Specifically, you deploy a strimzi kafka operator
to the cluster and create a three-broker
Kafka cluster with a single topic named sjkinput. This topic is spread over ten
Kafka partitions. Detailed configuration instructions are beyond the scope of
this document.
Use the following helpful hints:
-
Install the Kafka operator following the instructions at the kafka operator web site.
-
Apply the following two YAML files to your namespace to do the following: * Create the Kafka cluster. * Instantiate the topic on the Kafka cluster.
[kafka]$ cat create-cluster.yaml
apiVersion: kafka.strimzi.io/v1beta1
kind: Kafka
metadata:
name: kafka-cluster
spec:
kafka:
version: 2.2.1
replicas: 3
listeners:
plain: {}
tls: {}
config:
offsets.topic.replication.factor: 3
transaction.state.log.replication.factor: 3
transaction.state.log.min.isr: 2
log.message.format.version: '2.2'
storage:
type: ephemeral
zookeeper:
replicas: 3
storage:
type: ephemeral
entityOperator:
topicOperator: {}
userOperator: {}
[kafka]$ cat create-topic.yaml
apiVersion: kafka.strimzi.io/v1beta1
kind: KafkaTopic
metadata:
name: sjkinput
labels:
strimzi.io/cluster: kafka-cluster
spec:
partitions: 10
replicas: 1
config:
retention.ms: 600000
segment.bytes: 1073741824
This example runs two SAS Event Stream Processing models.
- The first model reads from Kafka and then computes data values. The model scales up or down automatically.
- The second model reads a CSV file and then loops and loads significant amounts of data onto Kafka. This forces the first model to consume CPU and then triggers the autoscaling of the project.
-
Uncompress the input file deploy/examples/input/kafka_input01.csv.gz.
-
Copy the expanded file (kafka_input01.csv) to the directory
<namespace>/input
on your persistent volume. -
Create deployable custom resources for the two models.
a. Create the model that reads from a Kafka topic and autoscales.
[cli]$ ./bin/mkproject -x deploy/examples/example-2.xml -s source -o cr_source.yaml
b. Create the model that reads from a CSV file on the persistent volume and pushes messages to Kafka:
[cli]$ ./bin/mkproject -x deploy/examples/example-3.xml -s sink -o cr_sink.yaml
-
Before you deploy these models, edit the autoscaling model. This is specified in the YAML file named cr_source.yaml. Explicitly limit the CPU resources allocated to speed up the autoscaling. Set the maximum number of replicas to 10, which is the number of partitions that the Kafka topic was configured with.
resources:
requests:
memory: "2Gi"
cpu: "1"
limits:
memory: "4Gi"
cpu: "2"
autoscale:
minReplicas: 1
maxReplicas: 10
Note: Set the requests.cpu value to 1. Set the limits.cpu value to 2. Set the autoscale.maxReplicas to 10.
-
Start the ESP projects.
a. Start the source project:
[cli]$kubectl apply -f cr_source.yaml
Check the usage of the pods as follows:
[cli]$ kubectl -n top pods
... source-5f464ddc46-mxnx2 24m 34M
Here, the source pod uses only 24 milli-cpus, because there is no data on Kafka to read and process.

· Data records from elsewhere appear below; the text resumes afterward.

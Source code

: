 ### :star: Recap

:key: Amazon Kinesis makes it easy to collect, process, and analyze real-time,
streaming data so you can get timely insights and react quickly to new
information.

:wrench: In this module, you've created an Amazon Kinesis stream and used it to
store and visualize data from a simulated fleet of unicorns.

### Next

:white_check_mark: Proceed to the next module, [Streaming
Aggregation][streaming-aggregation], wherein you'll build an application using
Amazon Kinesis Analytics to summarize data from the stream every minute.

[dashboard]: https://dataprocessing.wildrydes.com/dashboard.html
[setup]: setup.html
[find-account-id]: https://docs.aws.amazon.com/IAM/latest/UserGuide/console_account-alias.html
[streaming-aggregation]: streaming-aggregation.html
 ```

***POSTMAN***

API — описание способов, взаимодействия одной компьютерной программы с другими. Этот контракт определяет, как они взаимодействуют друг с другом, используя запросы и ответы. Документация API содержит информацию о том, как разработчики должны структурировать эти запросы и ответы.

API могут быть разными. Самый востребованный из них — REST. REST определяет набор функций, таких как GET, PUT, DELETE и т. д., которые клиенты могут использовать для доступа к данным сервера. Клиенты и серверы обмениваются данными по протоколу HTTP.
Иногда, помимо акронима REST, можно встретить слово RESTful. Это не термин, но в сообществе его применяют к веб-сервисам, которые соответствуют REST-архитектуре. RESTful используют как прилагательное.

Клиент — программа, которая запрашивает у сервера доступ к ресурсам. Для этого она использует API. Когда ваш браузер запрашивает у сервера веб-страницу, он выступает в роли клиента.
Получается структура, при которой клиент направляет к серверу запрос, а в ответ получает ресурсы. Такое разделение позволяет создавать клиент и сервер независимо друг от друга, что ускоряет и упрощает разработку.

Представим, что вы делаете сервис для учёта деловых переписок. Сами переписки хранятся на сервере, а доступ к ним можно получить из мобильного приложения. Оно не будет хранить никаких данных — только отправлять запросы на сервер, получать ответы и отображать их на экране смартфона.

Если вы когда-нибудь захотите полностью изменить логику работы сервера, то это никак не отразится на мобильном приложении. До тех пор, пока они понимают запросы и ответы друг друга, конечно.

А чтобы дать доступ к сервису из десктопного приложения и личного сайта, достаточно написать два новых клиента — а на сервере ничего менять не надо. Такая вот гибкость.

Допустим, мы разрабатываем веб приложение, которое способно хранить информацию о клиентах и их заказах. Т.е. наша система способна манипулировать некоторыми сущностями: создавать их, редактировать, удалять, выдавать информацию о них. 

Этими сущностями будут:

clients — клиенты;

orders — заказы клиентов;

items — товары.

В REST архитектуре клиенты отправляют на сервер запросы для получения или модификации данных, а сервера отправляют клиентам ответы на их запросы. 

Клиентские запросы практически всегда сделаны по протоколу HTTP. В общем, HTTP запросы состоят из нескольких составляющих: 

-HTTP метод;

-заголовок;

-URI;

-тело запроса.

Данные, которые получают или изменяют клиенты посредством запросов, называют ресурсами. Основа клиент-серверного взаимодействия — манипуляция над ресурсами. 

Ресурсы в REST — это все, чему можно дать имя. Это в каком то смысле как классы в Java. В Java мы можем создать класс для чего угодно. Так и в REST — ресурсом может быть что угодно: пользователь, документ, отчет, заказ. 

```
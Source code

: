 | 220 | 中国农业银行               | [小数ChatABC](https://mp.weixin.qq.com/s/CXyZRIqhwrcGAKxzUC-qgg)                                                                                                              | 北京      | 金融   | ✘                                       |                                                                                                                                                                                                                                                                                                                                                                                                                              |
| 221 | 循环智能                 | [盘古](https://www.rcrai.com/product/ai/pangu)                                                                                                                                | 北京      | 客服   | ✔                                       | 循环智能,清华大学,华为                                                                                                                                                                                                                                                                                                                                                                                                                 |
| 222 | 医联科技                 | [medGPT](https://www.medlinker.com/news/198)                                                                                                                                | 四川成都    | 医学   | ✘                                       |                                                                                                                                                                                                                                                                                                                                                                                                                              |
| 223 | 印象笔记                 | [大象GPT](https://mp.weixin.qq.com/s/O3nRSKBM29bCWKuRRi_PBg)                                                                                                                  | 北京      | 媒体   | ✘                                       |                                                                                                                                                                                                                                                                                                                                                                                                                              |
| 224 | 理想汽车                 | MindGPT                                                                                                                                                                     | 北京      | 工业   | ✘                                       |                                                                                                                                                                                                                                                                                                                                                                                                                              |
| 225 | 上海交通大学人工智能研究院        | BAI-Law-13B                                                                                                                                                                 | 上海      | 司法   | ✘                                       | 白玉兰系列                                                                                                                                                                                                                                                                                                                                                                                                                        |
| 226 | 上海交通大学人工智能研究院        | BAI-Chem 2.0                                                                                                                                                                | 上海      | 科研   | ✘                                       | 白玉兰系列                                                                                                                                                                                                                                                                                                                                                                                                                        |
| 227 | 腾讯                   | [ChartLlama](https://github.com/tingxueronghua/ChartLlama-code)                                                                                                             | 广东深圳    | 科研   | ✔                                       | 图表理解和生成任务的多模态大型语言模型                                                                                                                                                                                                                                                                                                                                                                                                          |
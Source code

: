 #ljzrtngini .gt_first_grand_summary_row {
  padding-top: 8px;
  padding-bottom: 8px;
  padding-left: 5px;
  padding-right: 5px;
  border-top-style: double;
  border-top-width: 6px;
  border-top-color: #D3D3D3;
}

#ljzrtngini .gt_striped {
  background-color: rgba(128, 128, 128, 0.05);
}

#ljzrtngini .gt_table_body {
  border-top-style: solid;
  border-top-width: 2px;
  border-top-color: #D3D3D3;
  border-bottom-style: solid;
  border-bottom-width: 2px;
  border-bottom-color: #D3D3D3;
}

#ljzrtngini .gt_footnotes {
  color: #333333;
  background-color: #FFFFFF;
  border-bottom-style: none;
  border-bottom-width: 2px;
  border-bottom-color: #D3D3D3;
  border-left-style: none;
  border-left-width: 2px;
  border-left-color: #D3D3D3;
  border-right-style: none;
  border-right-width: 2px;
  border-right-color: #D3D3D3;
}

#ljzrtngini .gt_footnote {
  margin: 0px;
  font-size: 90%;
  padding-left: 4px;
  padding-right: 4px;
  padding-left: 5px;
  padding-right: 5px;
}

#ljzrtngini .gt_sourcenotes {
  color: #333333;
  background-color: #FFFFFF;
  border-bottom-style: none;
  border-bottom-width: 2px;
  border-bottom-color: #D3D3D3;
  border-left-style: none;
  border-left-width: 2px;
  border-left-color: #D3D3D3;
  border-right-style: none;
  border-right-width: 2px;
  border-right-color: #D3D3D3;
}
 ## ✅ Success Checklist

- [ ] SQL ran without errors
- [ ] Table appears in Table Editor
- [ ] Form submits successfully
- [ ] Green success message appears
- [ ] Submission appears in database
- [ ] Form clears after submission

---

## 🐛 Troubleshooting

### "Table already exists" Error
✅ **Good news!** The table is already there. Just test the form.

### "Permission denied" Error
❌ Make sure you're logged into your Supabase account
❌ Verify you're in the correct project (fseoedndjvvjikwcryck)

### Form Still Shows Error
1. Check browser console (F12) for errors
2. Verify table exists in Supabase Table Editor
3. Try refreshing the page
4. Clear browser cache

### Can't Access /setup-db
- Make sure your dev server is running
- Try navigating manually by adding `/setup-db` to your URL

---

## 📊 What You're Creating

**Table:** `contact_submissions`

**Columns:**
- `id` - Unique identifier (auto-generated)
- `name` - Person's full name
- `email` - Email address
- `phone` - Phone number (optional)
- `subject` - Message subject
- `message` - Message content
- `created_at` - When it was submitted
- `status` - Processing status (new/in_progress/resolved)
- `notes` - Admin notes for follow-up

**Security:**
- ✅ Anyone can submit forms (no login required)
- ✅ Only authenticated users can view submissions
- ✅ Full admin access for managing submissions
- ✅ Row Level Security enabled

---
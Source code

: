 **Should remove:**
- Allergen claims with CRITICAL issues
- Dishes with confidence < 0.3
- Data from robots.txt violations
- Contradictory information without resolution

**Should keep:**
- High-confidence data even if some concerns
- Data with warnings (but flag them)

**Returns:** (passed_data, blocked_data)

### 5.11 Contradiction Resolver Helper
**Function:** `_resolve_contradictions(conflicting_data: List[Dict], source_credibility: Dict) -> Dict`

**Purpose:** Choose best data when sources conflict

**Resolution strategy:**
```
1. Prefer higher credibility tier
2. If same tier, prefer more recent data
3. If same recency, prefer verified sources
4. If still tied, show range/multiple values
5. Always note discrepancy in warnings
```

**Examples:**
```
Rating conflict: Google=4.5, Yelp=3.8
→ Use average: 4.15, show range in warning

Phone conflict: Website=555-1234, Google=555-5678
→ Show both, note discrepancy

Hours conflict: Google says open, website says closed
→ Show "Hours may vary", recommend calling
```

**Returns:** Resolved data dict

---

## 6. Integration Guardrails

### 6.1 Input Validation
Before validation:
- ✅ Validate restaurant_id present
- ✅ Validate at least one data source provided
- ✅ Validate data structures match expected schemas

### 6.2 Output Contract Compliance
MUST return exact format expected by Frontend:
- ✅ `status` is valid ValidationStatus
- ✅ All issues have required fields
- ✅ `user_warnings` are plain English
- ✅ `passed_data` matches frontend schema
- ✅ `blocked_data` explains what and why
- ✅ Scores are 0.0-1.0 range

b. Start the second project that floods the Kafka bus with messages.
kubectl apply -f cr_sink.yaml
-
Wait a short amount of time and then check the pods again: [cli]$ kubectl -n top pods
NAME CPU(cores) MEMORY(bytes) ... sink-cd7d97d55-txjqs 2030m 67Mi source-5f464ddc46-mxnx2 1558m 79Mi
You can see that the source is now using 1.5 CPUs.
-
Wait a short time and check the pods again. [cli]$ kubectl -n top pods
... sink-cd7d97d55-txjqs 2703m 88Mi source-5f464ddc46-jnkgl 1273m 80Mi source-5f464ddc46-mxnx2 1785m 132Mi source-5f464ddc46-q5t4l 1922m 93Mi source-5f464ddc46-ws4cp 1010m 74Mi
The project has scaled up to four copies. It should continue to scale up to the maximum specified (10). Stop the second project (that is writing data to Kafka) with the following command:
kubectl delete -f cr_sink.yaml
After a few moments, you should see the number of source instances drop to 1.